Всем известное пристрастие капитана китобойца к рому за два года привело к полному развалу дисциплины на судне. Дошло до того, что, когда через три дня после отплытия с острова Худ кто-то впервые хватился Кнута, марсового матроса, слегка тронутого умом, было решено, что бедолага, вероятно, свалился ночью за борт, и на этом вопрос был закрыт.
Жалованье пропавшего марсового, которое он должен был получить при заходе в следующий порт, капитан положил в свой карман, и о бедном дурачке никто больше не вспоминал.
А тому, в свой черед, было бы даже не под силу рассказать на норвежском языке — единственном, на котором он говорил, — что же с ним приключилось. Он только-только с превеликим трудом перевернул необычайно тяжелую наземную черепаху и собирался сходить за товарищами, чтобы вместе с ними ее перетащить, как вдруг почувствовал сильный удар по голове. Свет в его глазах померк, а когда он очнулся, он увидел, что лежит связанный рядом с метисом, находившимся в таком же положении, а перед собой — жуткое страшилище, какое ему не доводилось видеть даже в кошмарном сне.
Любая его попытка общения с самого начала оказалась обреченной на неудачу; впрочем, то, насколько быстро «чудовище» впадало в ярость, а также безграничный страх, выказываемый метисом, заставили понять даже его, слабого умом матроса, сызмальства приученного выполнять команды, что здесь и сейчас вряд ли стоит вести себя по-другому, — и он послушно исполнил все, что от него потребовали.
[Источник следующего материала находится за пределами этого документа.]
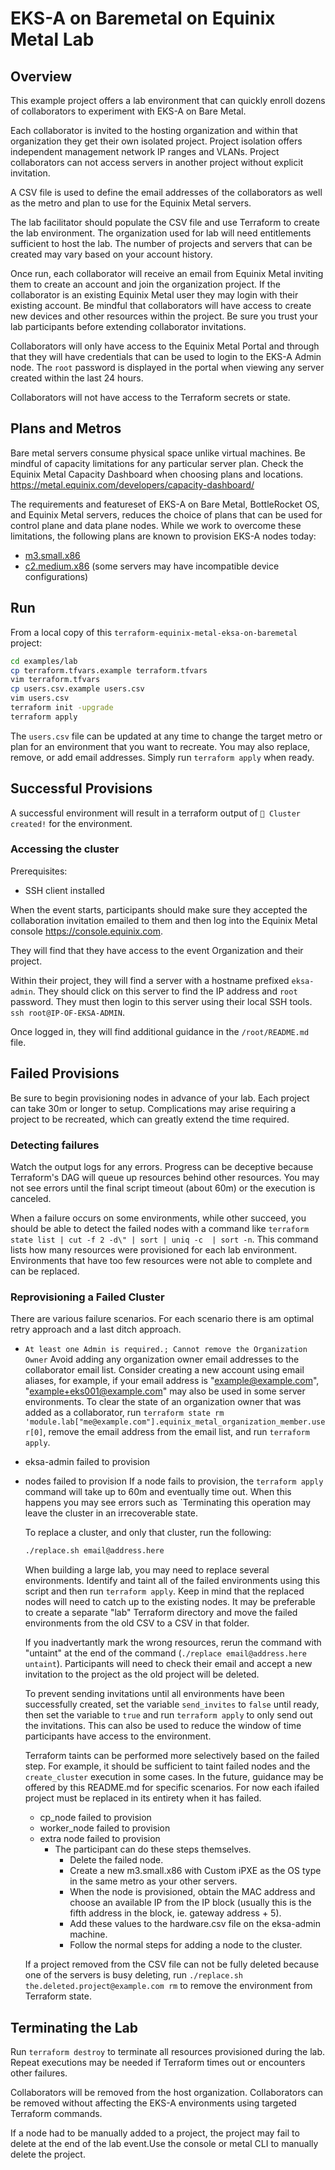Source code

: # EKS-A on Baremetal on Equinix Metal Lab

## Overview

This example project offers a lab environment that can quickly enroll dozens of collaborators to experiment with EKS-A on Bare Metal.

Each collaborator is invited to the hosting organization and within that organization they get their own isolated project.
Project isolation offers independent management network IP ranges and VLANs. Project collaborators can not access servers in another project without explicit invitation.

A CSV file is used to define the email addresses of the collaborators as well as the metro and plan to use for the Equinix Metal servers.

The lab facilitator should populate the CSV file and use Terraform to create the lab environment. The organization used for lab will need entitlements sufficient to host the lab. The number of projects and servers that can be created may vary based on your account history.

Once run, each collaborator will receive an email from Equinix Metal inviting them to create an account and join the organization project. If the collaborator is an existing Equinix Metal user they may login with their existing account. Be mindful that collaborators will have access to create new devices and other resources within the project. Be sure you trust your lab participants before extending collaborator invitations.

Collaborators will only have access to the Equinix Metal Portal and through that they will have credentials that can be used to login to the EKS-A Admin node. The `root` password is displayed in the portal when viewing any server created within the last 24 hours.

Collaborators will not have access to the Terraform secrets or state.

## Plans and Metros

Bare metal servers consume physical space unlike virtual machines. Be mindful of capacity limitations for any particular server plan.
Check the Equinix Metal Capacity Dashboard when choosing plans and locations. <https://metal.equinix.com/developers/capacity-dashboard/>

The requirements and featureset of EKS-A on Bare Metal, BottleRocket OS, and Equinix Metal servers, reduces the choice of plans that can be used for control plane and data plane nodes. While we work to overcome these limitations, the following plans are known to provision EKS-A nodes today:

* [m3.small.x86](https://monitoring.nixos.org/grafana/d/I1WQEbbWz/packet-capacity-by-plan-table?var-plan=m3.small.x86&var-facility=All&orgId=1)
* [c2.medium.x86](https://monitoring.nixos.org/grafana/d/I1WQEbbWz/packet-capacity-by-plan-table?var-plan=c2.medium.x86&var-facility=All&orgId=1) (some servers may have incompatible device configurations)

## Run

From a local copy of this `terraform-equinix-metal-eksa-on-baremetal` project:

```sh
cd examples/lab
cp terraform.tfvars.example terraform.tfvars
vim terraform.tfvars
cp users.csv.example users.csv
vim users.csv
terraform init -upgrade
terraform apply
```

The `users.csv` file can be updated at any time to change the target metro or plan for an environment that you want to recreate. You may also replace, remove, or add email addresses.  Simply run `terraform apply` when ready.

## Successful Provisions

A successful environment will result in a terraform output of `🎉 Cluster created!` for the environment.

### Accessing the cluster

Prerequisites:
- SSH client installed

When the event starts, participants should make sure they accepted the collaboration invitation emailed to them and then log into the Equinix Metal console <https://console.equinix.com>.

They will find that they have access to the event Organization and their project.

Within their project, they will find a server with a hostname prefixed `eksa-admin`. They should click on this server to find the IP address and `root` password. They must then login to this server using their local SSH tools. `ssh root@IP-OF-EKSA-ADMIN`.

Once logged in, they will find additional guidance in the `/root/README.md` file.

## Failed Provisions

Be sure to begin provisioning nodes in advance of your lab. Each project can take 30m or longer to setup. Complications may arise requiring a project to be recreated, which can greatly extend the time required.

### Detecting failures

Watch the output logs for any errors. Progress can be deceptive because Terraform's DAG will queue up resources behind other resources. You may not see errors until the final script timeout (about 60m) or the execution is canceled.

When a failure occurs on some environments, while other succeed, you should be able to detect the failed nodes with a command like `terraform state list | cut -f 2 -d\" | sort | uniq -c  | sort -n`.  This command lists how many resources were provisioned for each lab environment. Environments that have too few resources were not able to complete and can be replaced.

### Reprovisioning a Failed Cluster

There are various failure scenarios. For each scenario there is am optimal retry approach and a last ditch approach.

* `At least one Admin is required.; Cannot remove the Organization Owner`
  Avoid adding any organization owner email addresses to the collaborator email list. Consider creating a new account using email aliases, for example, if your email address is "example@example.com", "example+eks001@example.com" may also be used in some server environments.
  To clear the state of an organization owner that was added as a collaborator, run `terraform state rm 'module.lab["me@example.com"].equinix_metal_organization_member.user[0]`, remove the email address from the email list, and run `terraform apply`.
* eksa-admin failed to provision
  <!-- TODO: fix notes -->
* nodes failed to provision
  If a node fails to provision, the `terraform apply` command will take up to 60m and eventually time out. When this happens you may see errors such as `Terminating this operation may leave the cluster in an irrecoverable state.

  To replace a cluster, and only that cluster, run the following:

  ```sh
  ./replace.sh email@address.here
  ```

  When building a large lab, you may need to replace several environments. Identify and taint all of the failed environments using this script and then run `terraform apply`. Keep in mind that the replaced nodes will need to catch up to the existing nodes. It may be preferable to create a separate "lab" Terraform directory and move the failed environments from the old CSV to a CSV in that folder.

  If you inadvertantly mark the wrong resources, rerun the command with "untaint" at the end of the command (`./replace email@address.here untaint`). Participants will need to check their email and accept a new invitation to the project as the old project will be deleted.

  To prevent sending invitations until all environments have been successfully created, set the variable `send_invites` to `false` until ready, then set the variable to `true` and run `terraform apply` to only send out the invitations.  This can also be used to reduce the window of time participants have access to the environment.

  Terraform taints can be performed more selectively based on the failed step. For example, it should be sufficient to taint failed nodes and the `create_cluster` execution in some cases. In the future, guidance may be offered by this README.md for specific scenarios. For now each ifailed project must be replaced in its entirety when it has failed.

  * cp_node failed to provision
    <!-- TODO: fix notes -->
  * worker_node failed to provision
    <!-- TODO: fix notes -->
  * extra node failed to provision
    * The participant can do these steps themselves.
      * Delete the failed node.
      * Create a new m3.small.x86 with Custom iPXE as the OS type in the same metro as your other servers.
      * When the node is provisioned, obtain the MAC address and choose an available IP from the IP block (usually this is the fifth address in the block, ie. gateway address + 5).
      * Add these values to the hardware.csv file on the eksa-admin machine.
      * Follow the normal steps for adding a node to the cluster.

  If a project removed from the CSV file can not be fully deleted because one of the servers is busy deleting, run `./replace.sh the.deleted.project@example.com rm` to remove the environment from Terraform state.

## Terminating the Lab

Run `terraform destroy` to terminate all resources provisioned during the lab. Repeat executions may be needed if Terraform times out or encounters other failures.

Collaborators will be removed from the host organization.
Collaborators can be removed without affecting the EKS-A environments using targeted Terraform commands.

If a node had to be manually added to a project, the project may fail to delete at the end of the lab event.Use the console or metal CLI to manually delete the project.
Начиная с этого момента, по своего рода молчаливому уговору, не требующему лишних объяснений, Себастьян Мендоса превратился в надсмотрщика и наставника норвежца Кнута, а тот, как преданный пес, ходил за ним по пятам, выполняя все его приказы и повторяя, точно попугай, каждое слово.
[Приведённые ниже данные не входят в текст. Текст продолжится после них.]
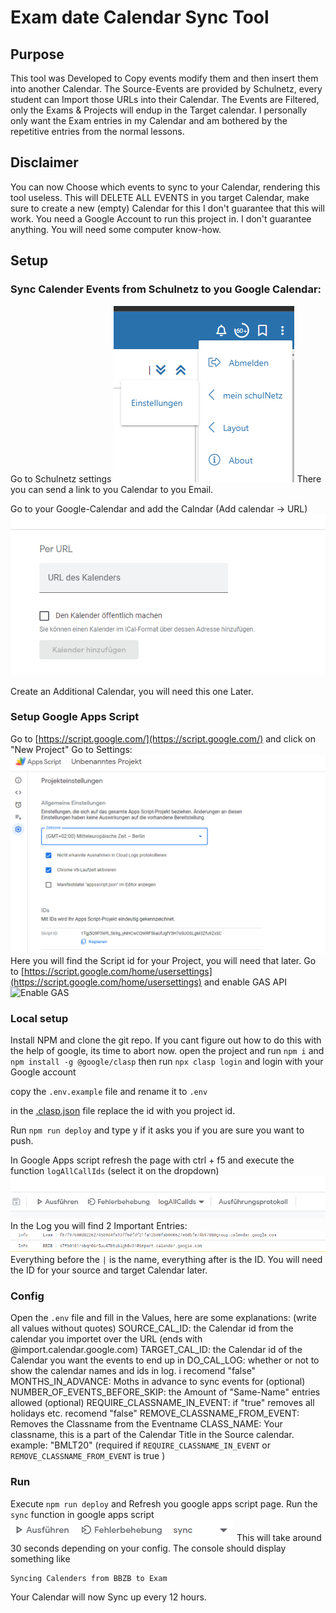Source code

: # Exam date Calendar Sync Tool

## Purpose
This tool was Developed to Copy events modify them and then insert them into another Calendar.
The Source-Events are provided by Schulnetz, every student can Import those URLs into their Calendar.
The Events are Filtered, only the Exams & Projects will endup in the Target calendar.
I personally only want the Exam entries in my Calendar and am bothered by the repetitive entries from the normal lessons.

## Disclaimer
You can now Choose which events to sync to your Calendar, rendering this tool useless.
This will DELETE ALL EVENTS in you target Calendar, make sure to create a new (empty) Calendar for this
I don't guarantee that this will work. You need a Google Account to run this project in.
I don't guarantee anything.
You will need some computer know-how.

## Setup

### Sync Calender Events from Schulnetz to you Google Calendar:
Go to Schulnetz settings
![... mein Schulnetz Einstellungen](./docs/assets/Screenshot_schulnetz_settings.png)
There you can send a link to you Calendar to you Email.

Go to your Google-Calendar and add the Calndar (Add calendar -> URL)
![Add calendar with URL](./docs/assets/Screenshot_add_cal.png)

Create an Additional Calendar, you will need this one Later.

### Setup Google Apps Script
Go to [https://script.google.com/](https://script.google.com/) and click on "New Project"
Go to Settings:
![Script ID](./docs/assets/Screenshot_new_GAS_project.png)
Here you will find the Script id for your Project, you will need that later.
Go to [https://script.google.com/home/usersettings](https://script.google.com/home/usersettings) and enable GAS API
![Enable GAS](https://user-images.githubusercontent.com/744973/54870967-a9135780-4d6a-11e9-991c-9f57a508bdf0.gif)

### Local setup
Install NPM and clone the git repo. If you cant figure out how to do this with the help of google, its time to abort now.
open the project and run `npm i`
and `npm install -g @google/clasp`
then run `npx clasp login` and login with your Google account

copy the `.env.example` file and rename it to `.env`

in the [.clasp.json](.clasp.json) file replace the id with you project id.

Run `npm run deploy` and type y if it asks you if you are sure you want to push.

In Google Apps script refresh the page with ctrl + f5 and execute the function `logAllCallIds` (select it on the dropdown)
![](./docs/assets/Screenshot_execute_gas.png)
In the Log you will find 2 Important Entries:
![](./docs/assets/Screenshot_GAS_log.png)
Everything before the `|` is the name, everything after is the ID. You will need the ID for your source and target Calendar later.

### Config
Open the `.env` file and fill in the Values, here are some explanations:
(write all values without quotes)
SOURCE_CAL_ID: the Calendar id from the calendar you importet over the URL (ends with @import.calendar.google.com)
TARGET_CAL_ID: the Calendar id of the Calendar you want the events to end up in
DO_CAL_LOG: whether or not to show the calendar names and ids in log. i recomend "false"
MONTHS_IN_ADVANCE: Moths in advance to sync events for (optional)
NUMBER_OF_EVENTS_BEFORE_SKIP: the Amount of "Same-Name" entries allowed (optional)
REQUIRE_CLASSNAME_IN_EVENT: if "true" removes all holidays etc. recomend "false"
REMOVE_CLASSNAME_FROM_EVENT: Removes the Classname from the Eventname
CLASS_NAME: Your classname, this is a part of the Calendar Title in the Source calendar. example: "BMLT20" (required if `REQUIRE_CLASSNAME_IN_EVENT` or `REMOVE_CLASSNAME_FROM_EVENT` is true )

### Run
Execute `npm run deploy` and Refresh you google apps script page.
Run the `sync` function in google apps script
![](./docs/assets/Screenshot_gas_sync.png)
This will take around 30 seconds depending on your config.
The console should display something like
```
Syncing Calenders from BBZB to Exam
```
Your Calendar will now Sync up every 12 hours.
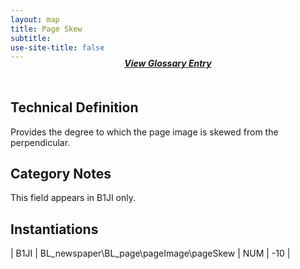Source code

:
 ```yaml
---
layout: map
title: Page Skew
subtitle:  
use-site-title: false
---
```


<h4 style="text-align:center;font-style:italic;margin-top:-20px;margin-bottom:50px;"><a href="../../glossary/page-skew">View Glossary Entry</a></h4>

## Technical Definition

Provides the degree to which the page image is skewed from the
perpendicular.

## Category Notes

This field appears in B1JI only.

## Instantiations

| B1JI  |  BL\_newspaper\\BL\_page\\pageImage\\pageSkew | NUM | \-10 |
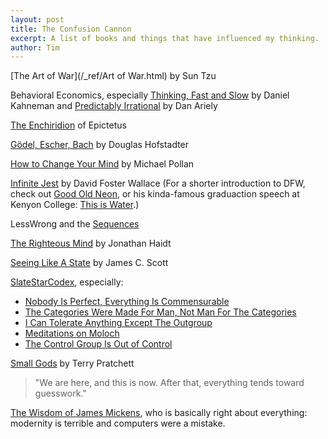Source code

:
 ```yaml
---
layout: post
title: The Confusion Cannon
excerpt: A list of books and things that have influenced my thinking.
author: Tim
---
```


[The Art of War](/_ref/Art of War.html) by Sun Tzu  

Behavioral Economics, especially [Thinking, Fast and Slow](https://en.wikipedia.org/wiki/Thinking,_Fast_and_Slow) by Daniel Kahneman and [Predictably Irrational](https://en.wikipedia.org/wiki/Predictably_Irrational) by Dan Ariely

[The Enchiridion](/papers/enchiridion.pdf) of Epictetus  

[Gödel, Escher, Bach](https://en.wikipedia.org/wiki/G%C3%B6del,_Escher,_Bach) by Douglas Hofstadter  

[How to Change Your Mind](https://en.wikipedia.org/wiki/How_to_Change_Your_Mind) by Michael Pollan  

[Infinite Jest](http://www.aaronsw.com/weblog/ijend) by David Foster Wallace (For a shorter introduction to DFW, check out [Good Old Neon](/papers/GoodOldNeon.pdf), or his kinda-famous graduaction speech at Kenyon College: [This is Water](https://www.youtube.com/watch?v=8CrOL-ydFMI).)

LessWrong and the [Sequences](https://wiki.lesswrong.com/wiki/Sequences)  

[The Righteous Mind](https://en.wikipedia.org/wiki/The_Righteous_Mind) by Jonathan Haidt  

[Seeing Like A State](https://web.archive.org/web/20200611033647/https://slatestarcodex.com/2017/03/16/book-review-seeing-like-a-state/) by James C. Scott  

[SlateStarCodex](https://slatestarcodex.com/), especially:
* [Nobody Is Perfect, Everything Is Commensurable](https://web.archive.org/web/20200422193605/https://slatestarcodex.com/2014/12/19/nobody-is-perfect-everything-is-commensurable/) 
* [The Categories Were Made For Man, Not Man For The Categories](https://web.archive.org/web/20200610230130/https://slatestarcodex.com/2014/11/21/the-categories-were-made-for-man-not-man-for-the-categories/)
* [I Can Tolerate Anything Except The Outgroup](https://web.archive.org/web/20200623015648/https://slatestarcodex.com/2014/09/30/i-can-tolerate-anything-except-the-outgroup/)  
* [Meditations on Moloch](https://web.archive.org/web/20200623015648/https://slatestarcodex.com/2014/07/30/meditations-on-moloch/)
* [The Control Group Is Out of Control](https://web.archive.org/web/20200522001819/https://slatestarcodex.com/2014/04/28/the-control-group-is-out-of-control/)

[Small Gods](https://en.wikipedia.org/wiki/Small_Gods) by Terry Pratchett  
> "We are here, and this is now. After that, everything tends toward guesswork."  

[The Wisdom of James Mickens](https://mickens.seas.harvard.edu/wisdom-james-mickens), who is basically right about everything: modernity is terrible and computers were a mistake.  
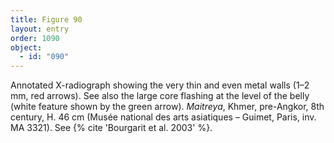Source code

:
 ```yaml
---
title: Figure 90
layout: entry
order: 1090
object:
  - id: "090"
---
```


Annotated X-radiograph showing the very thin and even metal walls (1–2 mm, red arrows). See also the large core flashing at the level of the belly (white feature shown by the green arrow). *Maitreya*, Khmer, pre-Angkor, 8th century, H. 46 cm (Musée national des arts asiatiques – Guimet, Paris, inv. MA 3321). See {% cite 'Bourgarit et al. 2003' %}.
Он озирался по сторонам в поисках Оберлуса, когда так поступал напарник, садился есть одновременно с Себастьяном, а с наступлением темноты, как и чилиец, падал на землю, где бы ни находился, и в страхе замирал, не издавая ни звука, до тех пор, пока сон не подчинял его себе на те двенадцать часов, что длится ночь в этих экваториальных широтах.
С течением времени он и Мендоса превратились в сообщников, хотя их сообщничество сводилось к тому, что они делили на двоих свои страхи и тяготы, будучи не в состоянии выносить план, который позволил бы им сбросить иго рабства.